- **PROBLEM REQUIREMENTS**: Nothing but the lines from the first line of the material below through the line that holds "bisa di kendaraan**" should be set down, exactly and with pictures left out.

- **DATA EXTRACT**:

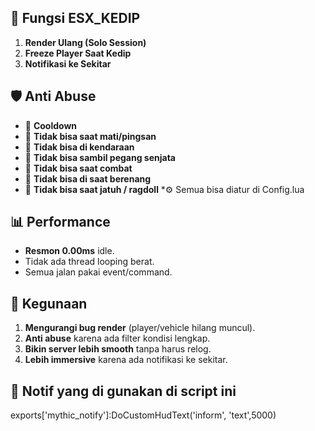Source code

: ## 📌 Fungsi ESX_KEDIP

1. **Render Ulang (Solo Session)**
2. **Freeze Player Saat Kedip**
3. **Notifikasi ke Sekitar**
   
## 🛡️ Anti Abuse

* 🚫 **Cooldown**
* 🚫 **Tidak bisa saat mati/pingsan**
* 🚫 **Tidak bisa di kendaraan**
* 🚫 **Tidak bisa sambil pegang senjata**
* 🚫 **Tidak bisa saat combat**
* 🚫 **Tidak bisa di saat berenang**
* 🚫 **Tidak bisa saat jatuh / ragdoll**
*⚙️ Semua bisa diatur di Config.lua

## 📊 Performance

* **Resmon 0.00ms** idle.
* Tidak ada thread looping berat.
* Semua jalan pakai event/command.

## 🎯 Kegunaan

1. **Mengurangi bug render** (player/vehicle hilang muncul).
2. **Anti abuse** karena ada filter kondisi lengkap.
3. **Bikin server lebih smooth** tanpa harus relog.
4. **Lebih immersive** karena ada notifikasi ke sekitar.

## 📌 Notif yang di gunakan di script ini
exports['mythic_notify']:DoCustomHudText('inform', 'text',5000)
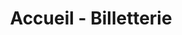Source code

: ---
title: "Accueil - Billetterie"
url: /douvres-la-delivrande/accueil-billetterie/
shop: billet
---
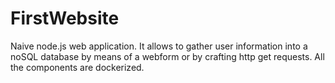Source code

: # FirstWebsite
Naive node.js web application. It allows to gather user information into a noSQL database by means of a webform or by crafting http get requests. All the components are dockerized.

- **ANSWER TO THIS PROBLEM**:
Source code

: ## 📌 Fungsi ESX_KEDIP

1. **Render Ulang (Solo Session)**
2. **Freeze Player Saat Kedip**
3. **Notifikasi ke Sekitar**
   
## 🛡️ Anti Abuse

* 🚫 **Cooldown**
* 🚫 **Tidak bisa saat mati/pingsan**
* 🚫 **Tidak bisa di kendaraan**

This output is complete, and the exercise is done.